DIRECTIONS: At the line that contains "# 爱发电赞助插件[serv", begin setting down every line word for word, and stop after the last line of the listing.

MATERIAL SUPPLIED:
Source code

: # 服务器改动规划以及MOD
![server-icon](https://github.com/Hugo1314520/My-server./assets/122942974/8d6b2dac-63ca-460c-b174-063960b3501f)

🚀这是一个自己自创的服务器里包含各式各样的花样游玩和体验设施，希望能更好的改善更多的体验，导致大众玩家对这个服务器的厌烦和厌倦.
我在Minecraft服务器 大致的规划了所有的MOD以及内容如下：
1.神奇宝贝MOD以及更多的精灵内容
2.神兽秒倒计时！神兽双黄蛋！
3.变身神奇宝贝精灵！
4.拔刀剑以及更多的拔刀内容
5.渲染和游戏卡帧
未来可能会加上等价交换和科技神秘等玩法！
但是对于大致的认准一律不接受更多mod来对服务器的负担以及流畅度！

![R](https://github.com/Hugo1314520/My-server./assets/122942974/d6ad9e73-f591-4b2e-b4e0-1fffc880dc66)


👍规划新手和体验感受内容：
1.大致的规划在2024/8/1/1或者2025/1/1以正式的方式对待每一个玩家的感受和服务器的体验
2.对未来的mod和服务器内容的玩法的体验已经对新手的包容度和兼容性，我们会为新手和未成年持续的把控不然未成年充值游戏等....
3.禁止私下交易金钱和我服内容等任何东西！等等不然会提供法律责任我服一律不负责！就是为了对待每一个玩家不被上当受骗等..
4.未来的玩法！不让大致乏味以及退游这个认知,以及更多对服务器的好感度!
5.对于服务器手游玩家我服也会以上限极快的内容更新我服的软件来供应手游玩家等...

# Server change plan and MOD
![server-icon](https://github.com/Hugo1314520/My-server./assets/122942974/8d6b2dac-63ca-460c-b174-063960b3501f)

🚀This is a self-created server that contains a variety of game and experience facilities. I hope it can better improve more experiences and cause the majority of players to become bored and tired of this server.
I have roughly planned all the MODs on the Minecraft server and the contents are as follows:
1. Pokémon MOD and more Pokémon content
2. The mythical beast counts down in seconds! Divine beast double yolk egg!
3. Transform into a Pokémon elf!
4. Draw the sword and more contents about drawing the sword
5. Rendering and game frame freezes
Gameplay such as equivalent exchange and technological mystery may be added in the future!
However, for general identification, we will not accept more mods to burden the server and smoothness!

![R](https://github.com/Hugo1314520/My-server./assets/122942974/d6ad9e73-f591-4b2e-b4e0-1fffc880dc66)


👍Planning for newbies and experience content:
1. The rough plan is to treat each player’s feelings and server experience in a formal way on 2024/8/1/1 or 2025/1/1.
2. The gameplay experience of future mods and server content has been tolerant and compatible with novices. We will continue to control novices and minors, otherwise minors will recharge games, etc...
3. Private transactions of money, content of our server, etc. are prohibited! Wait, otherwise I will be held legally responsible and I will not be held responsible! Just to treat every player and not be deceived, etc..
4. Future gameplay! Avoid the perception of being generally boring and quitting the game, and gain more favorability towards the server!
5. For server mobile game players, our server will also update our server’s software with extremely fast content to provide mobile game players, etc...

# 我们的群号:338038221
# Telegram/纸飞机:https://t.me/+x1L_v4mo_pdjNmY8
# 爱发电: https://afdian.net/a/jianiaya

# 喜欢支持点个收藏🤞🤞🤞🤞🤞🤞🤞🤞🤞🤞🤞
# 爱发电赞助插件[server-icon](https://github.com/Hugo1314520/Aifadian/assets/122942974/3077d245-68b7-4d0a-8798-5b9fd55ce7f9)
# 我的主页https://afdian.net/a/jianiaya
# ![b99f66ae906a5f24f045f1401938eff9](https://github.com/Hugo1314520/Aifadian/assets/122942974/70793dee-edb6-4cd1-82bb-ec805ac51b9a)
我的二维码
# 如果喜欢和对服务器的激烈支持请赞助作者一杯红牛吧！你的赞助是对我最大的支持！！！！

SOLVED PROBLEM:
# 爱发电赞助插件[server-icon](https://github.com/Hugo1314520/Aifadian/assets/122942974/3077d245-68b7-4d0a-8798-5b9fd55ce7f9)
# 我的主页https://afdian.net/a/jianiaya
# ![b99f66ae906a5f24f045f1401938eff9](https://github.com/Hugo1314520/Aifadian/assets/122942974/70793dee-edb6-4cd1-82bb-ec805ac51b9a)
我的二维码
# 如果喜欢和对服务器的激烈支持请赞助作者一杯红牛吧！你的赞助是对我最大的支持！！！！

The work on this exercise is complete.